Ep. 241 Krugman Confuses on Trade Surpluses
Bob uses a recent Krugman article to highlight how free-traders sometimes confuse the public on the nature of trade surpluses. Contrary to Krugman, there’s nothing foolish about exporting more than you import.
Mentioned in the Episode and Other Links of Interest:
- Bob’s mises.org critique of Krugman’s NYT column.
- Bob’s critique of the WSJ subtitle for a Barro op ed.
- Bob’s novel Minerva (pdf version compiled by a listener).
- Help support the Bob Murphy Show.
The audio production for this episode was provided by Podsworth Media.
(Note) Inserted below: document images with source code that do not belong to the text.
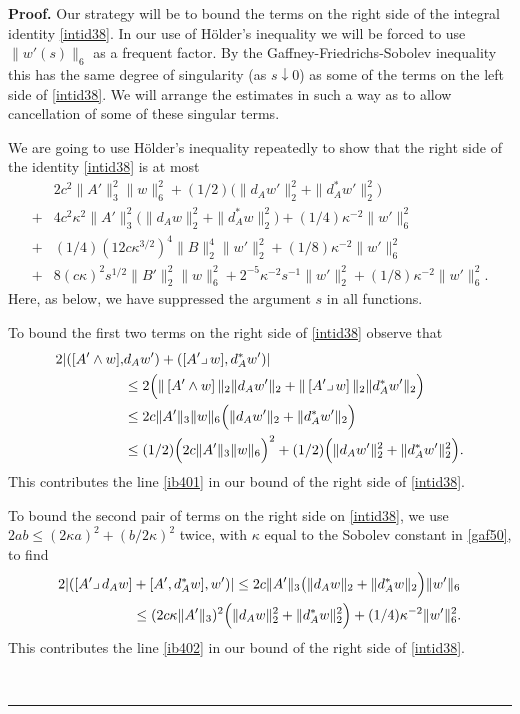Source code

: \documentclass[12pt]{article}
\newenvironment{proof}[1][Proof]{\textbf{#1.} }{\ \rule{0.5em}{0.5em}}
\def \eref{\eqref}
\def \lrc{\lrcorner\,}
\numberwithin{equation}{section}
\begin{document}
     \begin{proof}  
     Our strategy will be to bound the terms on the right side of the integral identity \eref{intid38}.
In our use of H\"older's inequality we will be forced to use 
$\| w'(s)\|_6$    as a frequent factor. By the Gaffney-Friedrichs-Sobolev inequality
this has the same degree of singularity (as $s \downarrow 0$) as some of the terms
on the left side of \eref{intid38}. We will arrange the estimates in such a way as to allow
cancellation of some of these singular terms.  
     
     
\bigskip   
  We are going to use H\"older's inequality repeatedly to show that the right side of 
  the identity \eref{intid38}   is at most
  \begin{align}
  &2c^2 \|A'\|_3^2\|w\|_6^2   + (1/2)  \Big( \|d_A w'\|_2^2 +  \|d_A^*w'\|_2^2\Big)  \label{ib401} \\
+ &4c^2\kappa^2\|A'\|_3^2 \Big( \|d_Aw\|_2^2 + \|d_A^* w\|_2^2 \Big) 
                                                            + (1/4) \kappa^{-2} \|w'\|_6^2 \label{ib402}\\
 +& (1/4)(12c\kappa^{3/2})^4 \|B\|_2^4 \|w'\|_2^2   + (1/8) \kappa^{-2} \|w'\|_6^2  \label{ib403}\\
 +&  8(c\kappa)^2 s^{1/2} \| B'\|_2^2 \| w\|_6^2 +
                   2^{-5} \kappa^{-2}s^{-1} \|w'\|_2^2 +  (1/8) \kappa^{-2}\|w'\|_6^2  .     \label{ib404}
\end{align}
Here, as below, we have suppressed the argument $s$ in all functions.
  
        To bound the first two terms on the right side of \eref{intid38} observe that
                  \begin{align}
 2|([A'\wedge w],&d_A w') + ([A'\lrc w],d_A^* w')|                     \notag \\
 &\le 2\Big( \|\, [A' \wedge w]\,\|_2 \|d_A w'\|_2 +\|\, [A'\lrc w]\,\|_2 \| d_A^* w'\|_2\Big) \notag\\
 & \le 2c  \|A'\|_3  \|w\|_6\Big( \|d_A w'\|_2 + \| d_A^* w'\|_2\Big)       \notag\\
 &\le (1/2) \Big(2c \|A'\|_3\|w\|_6\Big)^2 
           + (1/2)  \Big( \|d_A w'\|_2^2 +  \|d_A^*w'\|_2^2\Big).                   \label{ib551b}
 \end{align}  
 This contributes the line \eref{ib401} in our bound of the right side of \eref{intid38}.
 
      To bound  the second pair of terms on the right side on \eref{intid38},
       we use  $2ab \le (2\kappa a)^2 +(b/2\kappa)^2$ twice, with $\kappa$ equal to the
        Sobolev constant in \eref{gaf50}, to find
 \begin{align}
 2| ( [ A'\lrc d_A  w] &+    [ A', d_A^* w], w')| 
 \le 2c\|A'\|_3 \big( \|d_A w\|_2 + \| d_A^* w \|_2 \Big) \|w'\|_6    \notag\\
 &\le  (2c\kappa\|A'\|_3)^2 \Big( \|d_Aw\|_2^2 + \|d_A^* w\|_2^2 \Big) 
 + (1/4) \kappa^{-2} \|w'\|_6^2.                                                             \label{ib552b}
\end{align} 
This contributes the line \eref{ib402} in our bound of the right side of \eref{intid38}.
 


\end{proof}
\end{document}
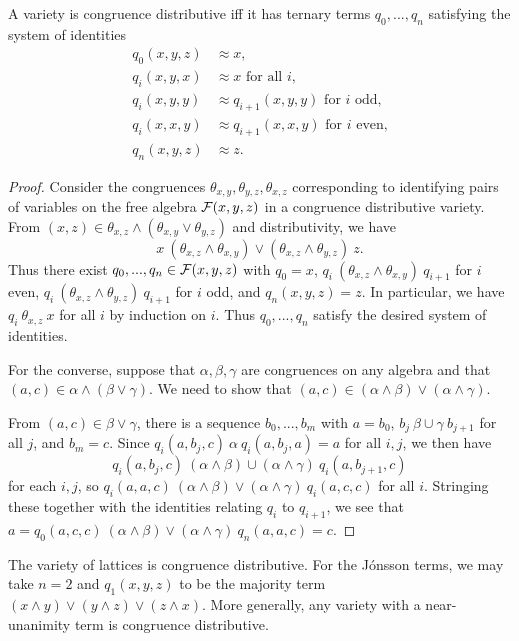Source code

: \documentclass[letterpaper,11pt]{article}
\begin{document}
\begin{thm}\label{jonsson-terms} A variety is congruence distributive iff it has ternary terms $q_0, ..., q_n$ satisfying the system of identities
\begin{align*}
q_0(x,y,z) &\approx x,\\
q_i(x,y,x) &\approx x\text{ for all }i,\\
q_i(x,y,y) &\approx q_{i+1}(x,y,y)\text{ for }i\text{ odd,}\\
q_i(x,x,y) &\approx q_{i+1}(x,x,y)\text{ for }i\text{ even,}\\
q_n(x,y,z) &\approx z.
\end{align*}
\end{thm}
\begin{proof} Consider the congruences $\theta_{x,y}, \theta_{y,z}, \theta_{x,z}$ corresponding to identifying pairs of variables on the free algebra $\mathcal{F}(x,y,z)$ in a congruence distributive variety. From $(x,z) \in \theta_{x,z}\wedge (\theta_{x,y} \vee \theta_{y,z})$ and distributivity, we have
\[
x\ (\theta_{x,z} \wedge \theta_{x,y}) \vee (\theta_{x,z} \wedge \theta_{y,z})\ z.
\]
Thus there exist $q_0, ..., q_n \in \mathcal{F}(x,y,z)$ with $q_0 = x$, $q_i\ (\theta_{x,z} \wedge \theta_{x,y})\ q_{i+1}$ for $i$ even, $q_i\ (\theta_{x,z} \wedge \theta_{y,z})\ q_{i+1}$ for $i$ odd, and $q_n(x,y,z) = z$. In particular, we have $q_i\ \theta_{x,z}\ x$ for all $i$ by induction on $i$. Thus $q_0, ..., q_n$ satisfy the desired system of identities.

For the converse, suppose that $\alpha,\beta,\gamma$ are congruences on any algebra and that $(a,c) \in \alpha \wedge (\beta \vee \gamma)$. We need to show that $(a,c) \in (\alpha \wedge \beta) \vee (\alpha \wedge \gamma)$.

From $(a,c) \in \beta\vee\gamma$, there is a sequence $b_0, ..., b_m$ with $a = b_0$, $b_j\ \beta\cup\gamma\ b_{j+1}$ for all $j$, and $b_m = c$. Since $q_i(a,b_j,c)\ \alpha\ q_i(a,b_j,a) = a$ for all $i,j$, we then have
\[
q_i(a,b_j,c)\ (\alpha \wedge \beta) \cup (\alpha \wedge \gamma)\ q_i(a,b_{j+1},c)
\]
for each $i,j$, so $q_i(a,a,c)\ (\alpha \wedge \beta) \vee (\alpha \wedge \gamma)\ q_i(a,c,c)$ for all $i$. Stringing these together with the identities relating $q_i$ to $q_{i+1}$, we see that $a = q_0(a,c,c)\ (\alpha \wedge \beta) \vee (\alpha \wedge \gamma)\ q_n(a,a,c) = c$.
\end{proof}

\begin{ex} The variety of lattices is congruence distributive. For the J\'onsson terms, we may take $n = 2$ and $q_1(x,y,z)$ to be the majority term $(x\wedge y)\vee (y\wedge z) \vee (z \wedge x)$. More generally, any variety with a near-unanimity term is congruence distributive.
\end{ex}
\end{document}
I am not seeing how economic concepts like free-trade, comparative advantage and opportunity costs can be applied clearly to non-capitalist countries. Certainly not as clearly as they would in an ideal free market. Mercantile and classical economics don’t seem to have much purchase with regards to free-trade among non-free economies. MMT and the like have on the other hand built their entire analytical framework around centrally planned economies. And since much of the world is adopting more of the latter, this “modern” economics seems to unfortunately be becoming more relevant.
As an extreme example of this: consider socialist country A whose population significantly exceeds free market country B. The ruling party of country A forces their constiuents into slave labor to produce goods at artificially low cost for country B. Country A then might use the resulting accumulated trade surpluses to strategically influence and/or control aspects of the economy, government and other institutions of country B. Country A might establish monopolies of certain essential products. A cut-off of trade of these goods due to for example policy choices by either country might cause economic turmoil. Country B would not be able to rebuild its own supply easily due to the capital-intensive nature of such products. Is country A’s slave labor a comparative advantage over country B? Would country B be incurring an opportunity cost if it were to impose protections against country A in favor of say R&D to advance automated production of such goods? I don’t know of any direct or indirect claims that Austrian economics makes about comparative advantage or opportunity costs in the domain of non-voluntary transactions.
A less extreme example, and more related to the show: country X runs consistent trade deficits in its domestic currency. The point that “free-trade” economists might be making is that the accumulated currency of country X is a very different “good” than the goods and services that they were traded for. Particularly, the government of country X has much more control over the exported currency than anyone else has over the imported goods and services. For instance, inflation, financial repression or a foreign investment tax might be imposed. Domestically, country X would not go unscathed by such policies. But I bet if you were one of the policymakers or someone else who otherwise obtained inside information about said policies you would probably fare pretty well. Either way, one should be skeptical when economists like Krugman smugly declare that deficits don’t matter.